A principle of “don’t kill more than X number of people” seems far simpler and more likely than one saying “don’t kill more than X number of people, unless you kill 8 billion people”.
I think the theme of what is easier to learn among these 2 came up during Ajeya Cotra’s recent appearance on The 80,000 Hours Podcast.
Rob Wiblin: Yeah. In the post you point out ways that imperfectly trying to address this issue [negatively rewarding bad behavior from the AI] could end up backfiring, or at least not solving the problem. I think that the basic idea is that if you already have kind of schemy or sycophancy tendencies, then during the training process the people will start getting a bit smarter at catching you out when you’re engaging in schemy behaviour or you’re being deceptive.
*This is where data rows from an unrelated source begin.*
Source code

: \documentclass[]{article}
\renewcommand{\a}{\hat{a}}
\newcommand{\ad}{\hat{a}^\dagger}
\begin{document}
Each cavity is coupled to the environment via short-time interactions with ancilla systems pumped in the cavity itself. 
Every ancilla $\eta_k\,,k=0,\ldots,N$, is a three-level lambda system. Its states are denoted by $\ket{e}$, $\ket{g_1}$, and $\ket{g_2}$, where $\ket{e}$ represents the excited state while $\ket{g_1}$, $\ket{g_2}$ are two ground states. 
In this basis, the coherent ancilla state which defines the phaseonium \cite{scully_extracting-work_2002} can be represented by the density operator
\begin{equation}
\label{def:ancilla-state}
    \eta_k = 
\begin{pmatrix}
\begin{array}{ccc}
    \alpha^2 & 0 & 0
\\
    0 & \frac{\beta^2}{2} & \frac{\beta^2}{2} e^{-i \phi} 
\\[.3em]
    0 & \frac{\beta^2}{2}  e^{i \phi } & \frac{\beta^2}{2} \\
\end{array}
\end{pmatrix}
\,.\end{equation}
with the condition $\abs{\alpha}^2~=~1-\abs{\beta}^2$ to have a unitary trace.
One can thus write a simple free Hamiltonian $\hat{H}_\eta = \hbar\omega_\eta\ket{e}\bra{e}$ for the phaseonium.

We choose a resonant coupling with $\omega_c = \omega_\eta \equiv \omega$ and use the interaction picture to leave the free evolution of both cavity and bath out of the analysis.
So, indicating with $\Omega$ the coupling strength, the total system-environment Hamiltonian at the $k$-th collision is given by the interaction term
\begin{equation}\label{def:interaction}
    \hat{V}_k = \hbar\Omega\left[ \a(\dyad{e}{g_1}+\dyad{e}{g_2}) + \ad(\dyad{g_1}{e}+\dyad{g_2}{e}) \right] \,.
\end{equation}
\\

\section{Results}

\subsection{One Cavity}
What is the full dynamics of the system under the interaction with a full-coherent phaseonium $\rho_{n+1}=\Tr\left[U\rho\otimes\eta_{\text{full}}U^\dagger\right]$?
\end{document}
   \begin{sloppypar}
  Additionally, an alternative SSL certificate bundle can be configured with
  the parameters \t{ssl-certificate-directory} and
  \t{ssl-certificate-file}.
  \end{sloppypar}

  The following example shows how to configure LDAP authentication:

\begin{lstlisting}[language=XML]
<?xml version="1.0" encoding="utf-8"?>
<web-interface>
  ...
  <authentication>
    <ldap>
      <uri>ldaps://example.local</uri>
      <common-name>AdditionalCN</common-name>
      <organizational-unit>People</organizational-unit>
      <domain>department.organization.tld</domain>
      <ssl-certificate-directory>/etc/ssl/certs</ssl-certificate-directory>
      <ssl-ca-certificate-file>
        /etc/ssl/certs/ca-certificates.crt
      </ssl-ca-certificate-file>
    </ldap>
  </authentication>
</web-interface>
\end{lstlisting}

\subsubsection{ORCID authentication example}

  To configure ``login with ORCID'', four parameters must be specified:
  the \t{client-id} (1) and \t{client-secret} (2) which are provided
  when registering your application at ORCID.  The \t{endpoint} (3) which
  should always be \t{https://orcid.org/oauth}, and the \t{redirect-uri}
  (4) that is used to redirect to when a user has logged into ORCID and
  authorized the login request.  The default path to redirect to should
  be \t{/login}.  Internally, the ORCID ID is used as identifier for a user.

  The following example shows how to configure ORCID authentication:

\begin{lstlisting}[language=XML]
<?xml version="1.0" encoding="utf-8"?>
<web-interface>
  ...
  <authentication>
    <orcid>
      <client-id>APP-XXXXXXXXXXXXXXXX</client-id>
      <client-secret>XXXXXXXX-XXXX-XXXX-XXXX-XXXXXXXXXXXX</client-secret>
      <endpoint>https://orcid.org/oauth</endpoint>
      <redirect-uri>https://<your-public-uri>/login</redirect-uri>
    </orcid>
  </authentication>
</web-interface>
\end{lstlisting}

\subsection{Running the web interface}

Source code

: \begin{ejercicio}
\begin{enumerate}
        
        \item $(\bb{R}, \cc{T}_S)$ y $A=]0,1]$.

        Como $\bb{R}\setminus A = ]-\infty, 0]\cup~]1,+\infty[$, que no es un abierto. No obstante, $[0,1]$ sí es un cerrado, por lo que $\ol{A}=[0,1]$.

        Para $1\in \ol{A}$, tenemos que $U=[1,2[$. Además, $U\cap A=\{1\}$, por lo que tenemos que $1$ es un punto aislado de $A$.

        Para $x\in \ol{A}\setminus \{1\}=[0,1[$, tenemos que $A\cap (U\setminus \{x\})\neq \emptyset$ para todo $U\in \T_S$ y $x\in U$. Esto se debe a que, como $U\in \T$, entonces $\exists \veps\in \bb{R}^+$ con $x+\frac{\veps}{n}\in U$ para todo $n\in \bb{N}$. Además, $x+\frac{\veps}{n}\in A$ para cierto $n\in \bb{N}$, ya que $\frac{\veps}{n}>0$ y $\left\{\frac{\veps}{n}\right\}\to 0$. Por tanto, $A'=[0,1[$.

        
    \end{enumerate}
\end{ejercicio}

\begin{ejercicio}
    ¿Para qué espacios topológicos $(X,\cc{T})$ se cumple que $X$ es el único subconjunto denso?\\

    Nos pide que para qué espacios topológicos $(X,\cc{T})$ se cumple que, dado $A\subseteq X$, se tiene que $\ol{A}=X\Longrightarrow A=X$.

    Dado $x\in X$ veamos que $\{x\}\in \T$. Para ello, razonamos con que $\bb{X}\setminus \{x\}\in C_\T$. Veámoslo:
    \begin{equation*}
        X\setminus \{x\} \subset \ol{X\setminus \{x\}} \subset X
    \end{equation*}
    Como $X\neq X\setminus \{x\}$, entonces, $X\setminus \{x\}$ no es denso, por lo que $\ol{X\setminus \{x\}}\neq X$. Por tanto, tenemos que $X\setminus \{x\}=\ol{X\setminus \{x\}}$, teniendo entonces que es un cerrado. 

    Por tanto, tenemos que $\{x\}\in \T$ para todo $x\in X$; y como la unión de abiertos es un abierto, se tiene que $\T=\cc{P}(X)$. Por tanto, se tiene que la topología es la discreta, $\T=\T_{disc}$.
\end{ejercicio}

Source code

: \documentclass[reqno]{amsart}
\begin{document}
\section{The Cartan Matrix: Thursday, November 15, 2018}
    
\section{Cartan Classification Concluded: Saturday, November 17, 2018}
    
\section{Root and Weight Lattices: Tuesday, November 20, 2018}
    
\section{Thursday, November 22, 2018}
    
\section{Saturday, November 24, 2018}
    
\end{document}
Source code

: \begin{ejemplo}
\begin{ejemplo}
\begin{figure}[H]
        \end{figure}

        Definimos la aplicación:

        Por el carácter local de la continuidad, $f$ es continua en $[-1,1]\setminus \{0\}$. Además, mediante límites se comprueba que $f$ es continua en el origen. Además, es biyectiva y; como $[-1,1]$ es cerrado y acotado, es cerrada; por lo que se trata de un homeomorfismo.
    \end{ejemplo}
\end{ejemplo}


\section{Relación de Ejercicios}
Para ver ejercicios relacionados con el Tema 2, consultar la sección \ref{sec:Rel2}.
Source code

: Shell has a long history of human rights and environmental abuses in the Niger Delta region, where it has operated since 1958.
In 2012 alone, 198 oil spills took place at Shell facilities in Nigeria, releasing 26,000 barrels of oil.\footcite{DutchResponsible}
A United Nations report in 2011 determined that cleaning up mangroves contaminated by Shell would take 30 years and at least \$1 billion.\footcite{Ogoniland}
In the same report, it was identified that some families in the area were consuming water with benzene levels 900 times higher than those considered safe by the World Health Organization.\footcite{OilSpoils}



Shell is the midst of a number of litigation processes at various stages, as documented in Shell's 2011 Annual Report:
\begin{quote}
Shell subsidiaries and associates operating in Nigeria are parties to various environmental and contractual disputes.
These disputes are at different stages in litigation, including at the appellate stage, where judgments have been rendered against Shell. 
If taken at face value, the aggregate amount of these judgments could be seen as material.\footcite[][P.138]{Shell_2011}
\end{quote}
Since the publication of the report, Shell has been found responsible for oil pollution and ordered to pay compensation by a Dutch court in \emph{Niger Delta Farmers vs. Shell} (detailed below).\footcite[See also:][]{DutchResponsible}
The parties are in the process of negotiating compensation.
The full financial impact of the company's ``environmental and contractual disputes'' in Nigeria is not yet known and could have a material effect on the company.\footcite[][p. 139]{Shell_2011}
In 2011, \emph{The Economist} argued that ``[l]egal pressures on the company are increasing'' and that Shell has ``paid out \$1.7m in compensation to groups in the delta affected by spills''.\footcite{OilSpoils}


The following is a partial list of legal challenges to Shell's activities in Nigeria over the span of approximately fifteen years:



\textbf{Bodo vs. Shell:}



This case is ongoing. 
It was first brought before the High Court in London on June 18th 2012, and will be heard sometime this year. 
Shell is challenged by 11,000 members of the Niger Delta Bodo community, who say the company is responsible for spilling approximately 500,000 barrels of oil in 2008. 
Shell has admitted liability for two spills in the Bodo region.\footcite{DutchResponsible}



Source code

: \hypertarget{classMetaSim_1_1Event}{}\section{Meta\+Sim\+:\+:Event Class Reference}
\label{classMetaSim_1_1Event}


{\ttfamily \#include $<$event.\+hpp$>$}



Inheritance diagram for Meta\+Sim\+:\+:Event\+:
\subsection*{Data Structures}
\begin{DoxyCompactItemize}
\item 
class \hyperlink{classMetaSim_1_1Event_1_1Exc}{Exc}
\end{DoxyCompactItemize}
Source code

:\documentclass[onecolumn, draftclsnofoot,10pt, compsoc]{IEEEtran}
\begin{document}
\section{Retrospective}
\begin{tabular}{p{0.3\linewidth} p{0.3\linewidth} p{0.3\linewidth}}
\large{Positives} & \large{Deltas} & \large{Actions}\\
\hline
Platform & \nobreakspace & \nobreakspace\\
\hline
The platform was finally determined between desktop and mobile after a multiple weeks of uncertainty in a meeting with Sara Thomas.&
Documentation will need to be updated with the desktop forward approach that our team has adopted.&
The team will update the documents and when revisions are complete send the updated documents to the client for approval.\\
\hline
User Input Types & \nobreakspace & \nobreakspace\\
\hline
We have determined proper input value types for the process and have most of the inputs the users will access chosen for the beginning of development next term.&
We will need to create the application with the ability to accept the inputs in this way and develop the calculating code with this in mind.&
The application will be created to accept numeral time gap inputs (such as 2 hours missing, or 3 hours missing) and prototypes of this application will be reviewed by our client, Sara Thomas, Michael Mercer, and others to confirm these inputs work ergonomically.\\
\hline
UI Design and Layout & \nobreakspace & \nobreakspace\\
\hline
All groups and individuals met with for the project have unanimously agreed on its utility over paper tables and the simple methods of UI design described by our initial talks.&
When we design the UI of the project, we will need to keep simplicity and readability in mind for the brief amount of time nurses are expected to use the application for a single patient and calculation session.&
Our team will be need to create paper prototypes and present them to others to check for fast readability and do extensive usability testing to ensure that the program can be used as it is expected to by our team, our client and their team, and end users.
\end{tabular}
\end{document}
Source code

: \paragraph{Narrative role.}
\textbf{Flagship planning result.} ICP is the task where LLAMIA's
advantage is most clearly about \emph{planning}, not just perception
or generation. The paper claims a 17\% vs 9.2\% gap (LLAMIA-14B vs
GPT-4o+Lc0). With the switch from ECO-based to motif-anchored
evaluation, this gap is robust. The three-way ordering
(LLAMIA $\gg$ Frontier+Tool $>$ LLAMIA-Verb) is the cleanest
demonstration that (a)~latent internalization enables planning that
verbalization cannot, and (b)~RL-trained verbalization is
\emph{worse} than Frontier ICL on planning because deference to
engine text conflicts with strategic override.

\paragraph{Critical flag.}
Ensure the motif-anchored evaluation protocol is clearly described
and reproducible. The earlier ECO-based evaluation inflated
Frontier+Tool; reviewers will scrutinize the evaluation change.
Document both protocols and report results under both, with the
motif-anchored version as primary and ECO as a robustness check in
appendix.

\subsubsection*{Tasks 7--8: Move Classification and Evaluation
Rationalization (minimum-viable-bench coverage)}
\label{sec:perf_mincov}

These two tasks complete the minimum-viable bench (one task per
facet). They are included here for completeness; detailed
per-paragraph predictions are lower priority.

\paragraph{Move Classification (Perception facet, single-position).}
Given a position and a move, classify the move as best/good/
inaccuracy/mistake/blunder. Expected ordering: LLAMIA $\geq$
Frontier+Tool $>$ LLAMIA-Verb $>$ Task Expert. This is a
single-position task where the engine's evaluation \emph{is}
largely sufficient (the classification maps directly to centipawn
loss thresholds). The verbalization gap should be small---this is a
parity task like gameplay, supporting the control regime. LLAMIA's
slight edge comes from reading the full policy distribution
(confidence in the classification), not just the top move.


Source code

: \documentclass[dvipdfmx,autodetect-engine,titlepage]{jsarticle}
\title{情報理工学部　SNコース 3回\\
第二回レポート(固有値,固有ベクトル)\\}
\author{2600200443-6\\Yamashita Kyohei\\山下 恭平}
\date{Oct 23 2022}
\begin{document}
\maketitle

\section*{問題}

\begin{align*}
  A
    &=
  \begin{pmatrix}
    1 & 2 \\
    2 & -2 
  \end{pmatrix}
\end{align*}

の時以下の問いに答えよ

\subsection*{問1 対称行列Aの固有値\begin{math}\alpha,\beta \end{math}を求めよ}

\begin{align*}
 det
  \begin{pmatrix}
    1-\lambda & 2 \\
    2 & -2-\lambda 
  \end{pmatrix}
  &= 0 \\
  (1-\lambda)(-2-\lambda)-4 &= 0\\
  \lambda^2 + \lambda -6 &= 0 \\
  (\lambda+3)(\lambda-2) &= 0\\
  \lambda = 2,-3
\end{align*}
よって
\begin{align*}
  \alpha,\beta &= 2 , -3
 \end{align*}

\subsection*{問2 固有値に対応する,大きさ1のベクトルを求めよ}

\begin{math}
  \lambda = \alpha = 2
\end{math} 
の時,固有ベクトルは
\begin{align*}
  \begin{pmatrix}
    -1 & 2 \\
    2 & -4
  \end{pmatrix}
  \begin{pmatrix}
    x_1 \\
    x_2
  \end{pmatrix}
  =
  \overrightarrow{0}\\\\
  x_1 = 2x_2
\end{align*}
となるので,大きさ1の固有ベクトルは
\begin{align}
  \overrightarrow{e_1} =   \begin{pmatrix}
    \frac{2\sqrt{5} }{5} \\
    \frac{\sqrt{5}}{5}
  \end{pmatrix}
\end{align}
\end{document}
Then there’s kind of two ways you could go: one way would be to learn, “Deception doesn’t pay. I’ve got to be a Saint”; the other would be, “I’ve got to be better at my lying. I’ve just learned that particular lying strategies don’t work, but I’m going to keep the other, smarter lying strategies.”
Ajeya Cotra: That’s right.
Rob Wiblin: How big a problem is this?
Ajeya Cotra: I think it is one of the biggest things I worry about.
If we were in a world where basically the AI systems could try sneaky deceptive things that weren’t totally catastrophic — didn’t go as far as taking over the world in one shot — and then if we caught them and basically corrected that in the most straightforward way, which is to give that behaviour a negative reward and try and find other cases where it did something similar and give that negative reward, and that just worked, then we would be in a much better place. Because it would mean we can kind of operate iteratively and empirically without having to think really hard about tricky corner cases.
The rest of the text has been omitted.